Re: [PoC] Improve dead tuple storage for lazy vacuum

From: Masahiko Sawada <sawada(dot)mshk(at)gmail(dot)com>
To: John Naylor <johncnaylorls(at)gmail(dot)com>
Cc: PostgreSQL-development <pgsql-hackers(at)postgresql(dot)org>, Nathan Bossart <nathandbossart(at)gmail(dot)com>, Andres Freund <andres(at)anarazel(dot)de>, Matthias van de Meent <boekewurm+postgres(at)gmail(dot)com>, Yura Sokolov <y(dot)sokolov(at)postgrespro(dot)ru>
Subject: Re: [PoC] Improve dead tuple storage for lazy vacuum
Date: 2023-12-14 00:22:11
Message-ID: CAD21AoDjTbp2SHn4hRzAxWNeYArn4Yd4UdH9XRoNzdrYWNgExw@mail.gmail.com
Views: Raw Message | Whole Thread | Download mbox | Resend email
Thread:
Lists: pgsql-hackers

On Tue, Dec 12, 2023 at 11:53 AM John Naylor <johncnaylorls(at)gmail(dot)com> wrote:
>
> On Mon, Dec 11, 2023 at 1:18 PM Masahiko Sawada <sawada(dot)mshk(at)gmail(dot)com> wrote:
>
> > I've attached the updated patch set. From the previous patch set, I've
> > merged patches 0007 to 0010. The other changes such as adding RT_GET()
> > still are unmerged for now, for discussion. Probably we can make them
> > as follow-up patches as we discussed. 0011 to 0015 patches are new
> > changes for v44 patch set, which removes RT_SEARCH() and RT_SET() and
> > support variable-length values.
>
> This looks like the right direction, and I'm pleased it's not much
> additional code on top of my last patch.
>
> v44-0014:
>
> +#ifdef RT_VARLEN_VALUE
> + /* XXX: need to choose block sizes? */
> + tree->leaf_ctx = AllocSetContextCreate(ctx,
> + "radix tree leaves",
> + ALLOCSET_DEFAULT_SIZES);
> +#else
> + tree->leaf_ctx = SlabContextCreate(ctx,
> + "radix tree leaves",
> + RT_SLAB_BLOCK_SIZE(sizeof(RT_VALUE_TYPE)),
> + sizeof(RT_VALUE_TYPE));
> +#endif /* RT_VARLEN_VALUE */
>
> Choosing block size: Similar to what we've discussed previously around
> DSA segments, we might model this on CreateWorkExprContext() in
> src/backend/executor/execUtils.c.

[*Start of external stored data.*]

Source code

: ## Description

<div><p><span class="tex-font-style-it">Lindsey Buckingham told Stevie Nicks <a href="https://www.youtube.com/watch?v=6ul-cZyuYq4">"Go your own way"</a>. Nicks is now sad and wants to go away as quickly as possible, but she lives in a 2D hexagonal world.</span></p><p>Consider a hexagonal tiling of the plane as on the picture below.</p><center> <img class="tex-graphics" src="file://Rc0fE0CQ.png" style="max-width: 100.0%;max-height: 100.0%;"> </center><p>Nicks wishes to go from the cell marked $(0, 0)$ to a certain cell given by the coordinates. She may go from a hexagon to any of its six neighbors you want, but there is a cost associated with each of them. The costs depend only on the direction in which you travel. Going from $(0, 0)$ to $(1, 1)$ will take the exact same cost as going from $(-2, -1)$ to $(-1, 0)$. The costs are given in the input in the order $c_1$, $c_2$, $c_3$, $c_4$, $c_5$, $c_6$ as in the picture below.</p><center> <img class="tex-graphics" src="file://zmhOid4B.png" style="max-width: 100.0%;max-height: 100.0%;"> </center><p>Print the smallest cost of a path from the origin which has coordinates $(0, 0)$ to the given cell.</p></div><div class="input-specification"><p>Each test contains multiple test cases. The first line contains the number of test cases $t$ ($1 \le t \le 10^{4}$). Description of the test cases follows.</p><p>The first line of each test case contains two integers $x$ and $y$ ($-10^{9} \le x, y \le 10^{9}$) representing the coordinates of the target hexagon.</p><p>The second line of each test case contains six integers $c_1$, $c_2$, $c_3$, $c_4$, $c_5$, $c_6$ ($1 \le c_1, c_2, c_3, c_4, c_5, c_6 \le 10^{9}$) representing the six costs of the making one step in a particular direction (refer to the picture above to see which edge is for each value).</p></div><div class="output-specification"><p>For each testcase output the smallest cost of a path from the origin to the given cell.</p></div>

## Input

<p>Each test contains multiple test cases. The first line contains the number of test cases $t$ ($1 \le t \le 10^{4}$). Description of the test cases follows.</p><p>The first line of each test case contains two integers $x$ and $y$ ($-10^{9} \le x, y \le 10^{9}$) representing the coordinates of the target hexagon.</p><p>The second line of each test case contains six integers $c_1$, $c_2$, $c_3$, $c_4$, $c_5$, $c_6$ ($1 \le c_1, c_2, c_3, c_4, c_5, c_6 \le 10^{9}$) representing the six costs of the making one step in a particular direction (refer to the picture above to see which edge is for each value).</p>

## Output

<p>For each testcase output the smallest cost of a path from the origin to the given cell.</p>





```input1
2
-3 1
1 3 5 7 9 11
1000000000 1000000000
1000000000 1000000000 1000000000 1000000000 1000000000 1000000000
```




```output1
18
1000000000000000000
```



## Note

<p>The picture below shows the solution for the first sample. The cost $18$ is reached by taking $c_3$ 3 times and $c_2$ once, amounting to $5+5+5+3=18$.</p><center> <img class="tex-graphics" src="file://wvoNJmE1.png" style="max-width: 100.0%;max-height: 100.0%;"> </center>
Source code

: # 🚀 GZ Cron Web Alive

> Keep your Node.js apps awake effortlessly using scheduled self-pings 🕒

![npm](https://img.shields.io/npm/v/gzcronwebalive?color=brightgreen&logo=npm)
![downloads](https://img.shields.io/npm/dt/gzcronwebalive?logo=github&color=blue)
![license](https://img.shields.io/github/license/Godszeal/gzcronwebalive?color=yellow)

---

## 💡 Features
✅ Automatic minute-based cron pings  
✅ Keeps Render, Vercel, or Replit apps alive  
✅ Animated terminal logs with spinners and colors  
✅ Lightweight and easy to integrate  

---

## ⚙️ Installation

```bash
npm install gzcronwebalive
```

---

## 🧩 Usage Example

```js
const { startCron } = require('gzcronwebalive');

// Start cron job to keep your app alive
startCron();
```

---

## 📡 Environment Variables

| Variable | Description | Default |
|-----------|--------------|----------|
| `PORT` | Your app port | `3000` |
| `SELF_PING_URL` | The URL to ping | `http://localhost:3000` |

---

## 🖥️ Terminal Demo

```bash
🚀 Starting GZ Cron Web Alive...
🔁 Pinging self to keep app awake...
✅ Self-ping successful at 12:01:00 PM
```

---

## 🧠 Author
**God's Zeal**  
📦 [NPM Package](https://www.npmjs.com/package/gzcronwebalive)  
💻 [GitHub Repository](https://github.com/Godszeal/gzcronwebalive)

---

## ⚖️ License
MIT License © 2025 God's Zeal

Maybe tid store can pass maint_w_m /
> autovac_w_m (later work_mem for bitmap scan). RT_CREATE could set the
> max block size to 1/16 of that, or less.
>
> Also, it occurred to me that compile-time embeddable values don't need
> a leaf context. I'm not sure how many places assume that there is
> always a leaf context. If not many, it may be worth not creating one
> here, just to be tidy.
>
> + size_t copysize;
>
> - memcpy(leaf.local, value_p, sizeof(RT_VALUE_TYPE));
> + copysize = sizeof(RT_VALUE_TYPE);
> +#endif
> +
> + memcpy(leaf.local, value_p, copysize);
>
> I'm not sure this indirection adds clarity. I guess the intent was to
> keep from saying "memcpy" twice, but now the code has to say "copysize
> = foo" twice.
>
> For varlen case, we need to watch out for slowness because of memcpy.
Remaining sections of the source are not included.